----- ENTRIES SHOWN -----

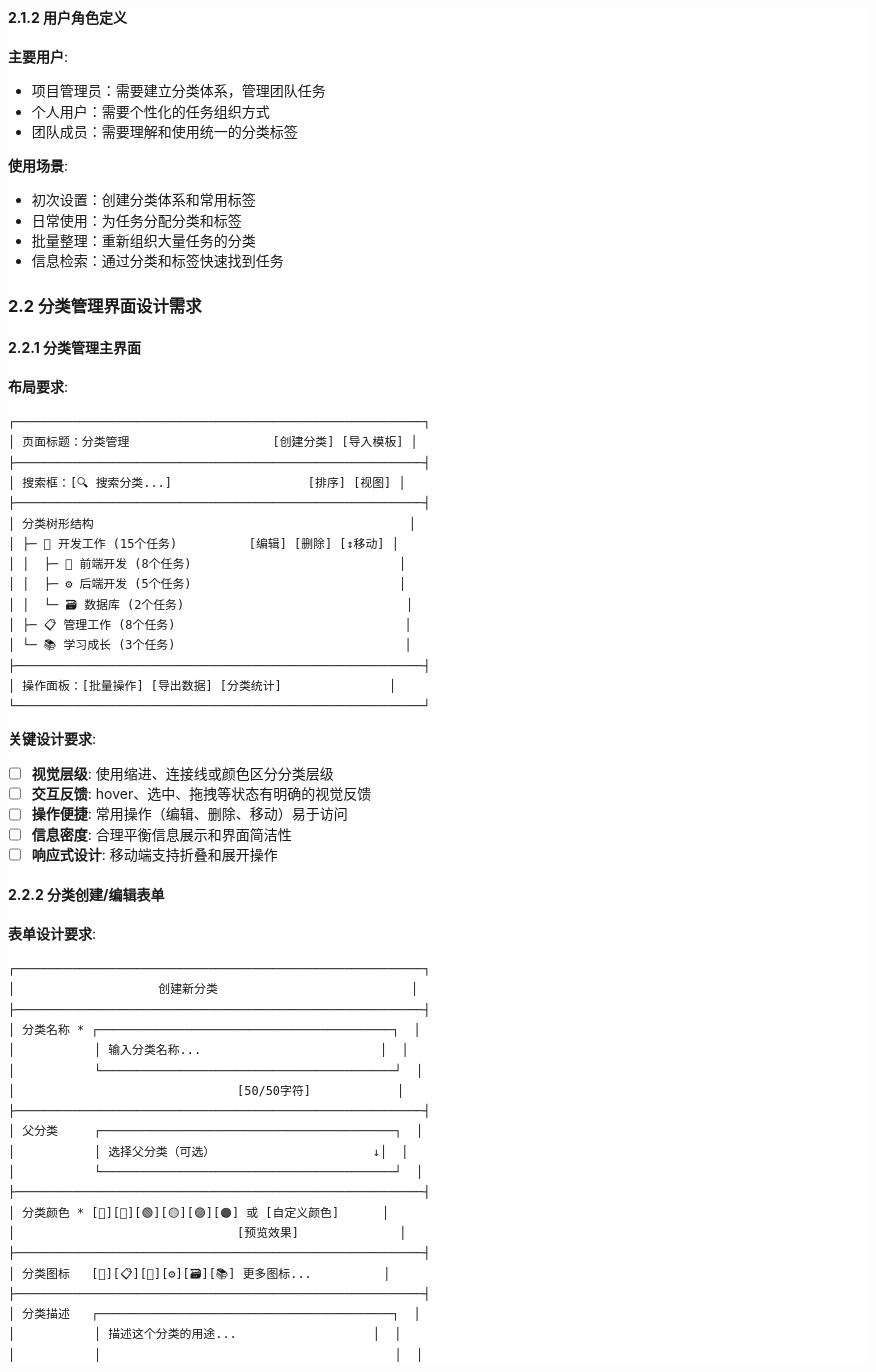 #### 2.1.2 用户角色定义
**主要用户**:
- 项目管理员：需要建立分类体系，管理团队任务
- 个人用户：需要个性化的任务组织方式
- 团队成员：需要理解和使用统一的分类标签

**使用场景**:
- 初次设置：创建分类体系和常用标签
- 日常使用：为任务分配分类和标签
- 批量整理：重新组织大量任务的分类
- 信息检索：通过分类和标签快速找到任务

### 2.2 分类管理界面设计需求

#### 2.2.1 分类管理主界面
**布局要求**:
```
┌─────────────────────────────────────────────────────────┐
│ 页面标题：分类管理                    [创建分类] [导入模板] │
├─────────────────────────────────────────────────────────┤
│ 搜索框：[🔍 搜索分类...]                   [排序] [视图] │
├─────────────────────────────────────────────────────────┤
│ 分类树形结构                                            │
│ ├─ 📁 开发工作 (15个任务)          [编辑] [删除] [↕移动] │
│ │  ├─ 🎨 前端开发 (8个任务)                             │
│ │  ├─ ⚙️ 后端开发 (5个任务)                             │
│ │  └─ 🗃️ 数据库 (2个任务)                               │
│ ├─ 📋 管理工作 (8个任务)                                │
│ └─ 📚 学习成长 (3个任务)                                │
├─────────────────────────────────────────────────────────┤
│ 操作面板：[批量操作] [导出数据] [分类统计]               │
└─────────────────────────────────────────────────────────┘
```

**关键设计要求**:
- [ ] **视觉层级**: 使用缩进、连接线或颜色区分分类层级
- [ ] **交互反馈**: hover、选中、拖拽等状态有明确的视觉反馈
- [ ] **操作便捷**: 常用操作（编辑、删除、移动）易于访问
- [ ] **信息密度**: 合理平衡信息展示和界面简洁性
- [ ] **响应式设计**: 移动端支持折叠和展开操作

#### 2.2.2 分类创建/编辑表单
**表单设计要求**:
```
┌─────────────────────────────────────────────────────────┐
│                    创建新分类                           │
├─────────────────────────────────────────────────────────┤
│ 分类名称 * ┌─────────────────────────────────────────┐  │
│           │ 输入分类名称...                         │  │
│           └─────────────────────────────────────────┘  │
│                               [50/50字符]            │
├─────────────────────────────────────────────────────────┤
│ 父分类     ┌─────────────────────────────────────────┐  │
│           │ 选择父分类（可选）                      ↓│  │
│           └─────────────────────────────────────────┘  │
├─────────────────────────────────────────────────────────┤
│ 分类颜色 * [🔵][🔴][🟢][🟡][🟣][🟠] 或 [自定义颜色]      │
│                               [预览效果]              │
├─────────────────────────────────────────────────────────┤
│ 分类图标   [📁][📋][🎨][⚙️][🗃️][📚] 更多图标...          │
├─────────────────────────────────────────────────────────┤
│ 分类描述   ┌─────────────────────────────────────────┐  │
│           │ 描述这个分类的用途...                   │  │
│           │                                         │  │
```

-----

**WHAT NEEDS TO BE DONE:** Set down the entries above exactly, and keep every picture out of your copy.

**TASK OUTPUT:**
 #### 2.1.2 用户角色定义
**主要用户**:
- 项目管理员：需要建立分类体系，管理团队任务
- 个人用户：需要个性化的任务组织方式
- 团队成员：需要理解和使用统一的分类标签

**使用场景**:
- 初次设置：创建分类体系和常用标签
- 日常使用：为任务分配分类和标签
- 批量整理：重新组织大量任务的分类
- 信息检索：通过分类和标签快速找到任务

### 2.2 分类管理界面设计需求

#### 2.2.1 分类管理主界面
**布局要求**:
```
┌─────────────────────────────────────────────────────────┐
│ 页面标题：分类管理                    [创建分类] [导入模板] │
├─────────────────────────────────────────────────────────┤
│ 搜索框：[🔍 搜索分类...]                   [排序] [视图] │
├─────────────────────────────────────────────────────────┤
│ 分类树形结构                                            │
│ ├─ 📁 开发工作 (15个任务)          [编辑] [删除] [↕移动] │
│ │  ├─ 🎨 前端开发 (8个任务)                             │
│ │  ├─ ⚙️ 后端开发 (5个任务)                             │
│ │  └─ 🗃️ 数据库 (2个任务)                               │
│ ├─ 📋 管理工作 (8个任务)                                │
│ └─ 📚 学习成长 (3个任务)                                │
├─────────────────────────────────────────────────────────┤
│ 操作面板：[批量操作] [导出数据] [分类统计]               │
└─────────────────────────────────────────────────────────┘
```

**关键设计要求**:
- [ ] **视觉层级**: 使用缩进、连接线或颜色区分分类层级
- [ ] **交互反馈**: hover、选中、拖拽等状态有明确的视觉反馈
- [ ] **操作便捷**: 常用操作（编辑、删除、移动）易于访问
- [ ] **信息密度**: 合理平衡信息展示和界面简洁性
- [ ] **响应式设计**: 移动端支持折叠和展开操作

#### 2.2.2 分类创建/编辑表单
**表单设计要求**:
```
┌─────────────────────────────────────────────────────────┐
│                    创建新分类                           │
├─────────────────────────────────────────────────────────┤
│ 分类名称 * ┌─────────────────────────────────────────┐  │
│           │ 输入分类名称...                         │  │
│           └─────────────────────────────────────────┘  │
│                               [50/50字符]            │
├─────────────────────────────────────────────────────────┤
│ 父分类     ┌─────────────────────────────────────────┐  │
│           │ 选择父分类（可选）                      ↓│  │
│           └─────────────────────────────────────────┘  │
├─────────────────────────────────────────────────────────┤
│ 分类颜色 * [🔵][🔴][🟢][🟡][🟣][🟠] 或 [自定义颜色]      │
│                               [预览效果]              │
├─────────────────────────────────────────────────────────┤
│ 分类图标   [📁][📋][🎨][⚙️][🗃️][📚] 更多图标...          │
├─────────────────────────────────────────────────────────┤
│ 分类描述   ┌─────────────────────────────────────────┐  │
│           │ 描述这个分类的用途...                   │  │
│           │                                         │  │
```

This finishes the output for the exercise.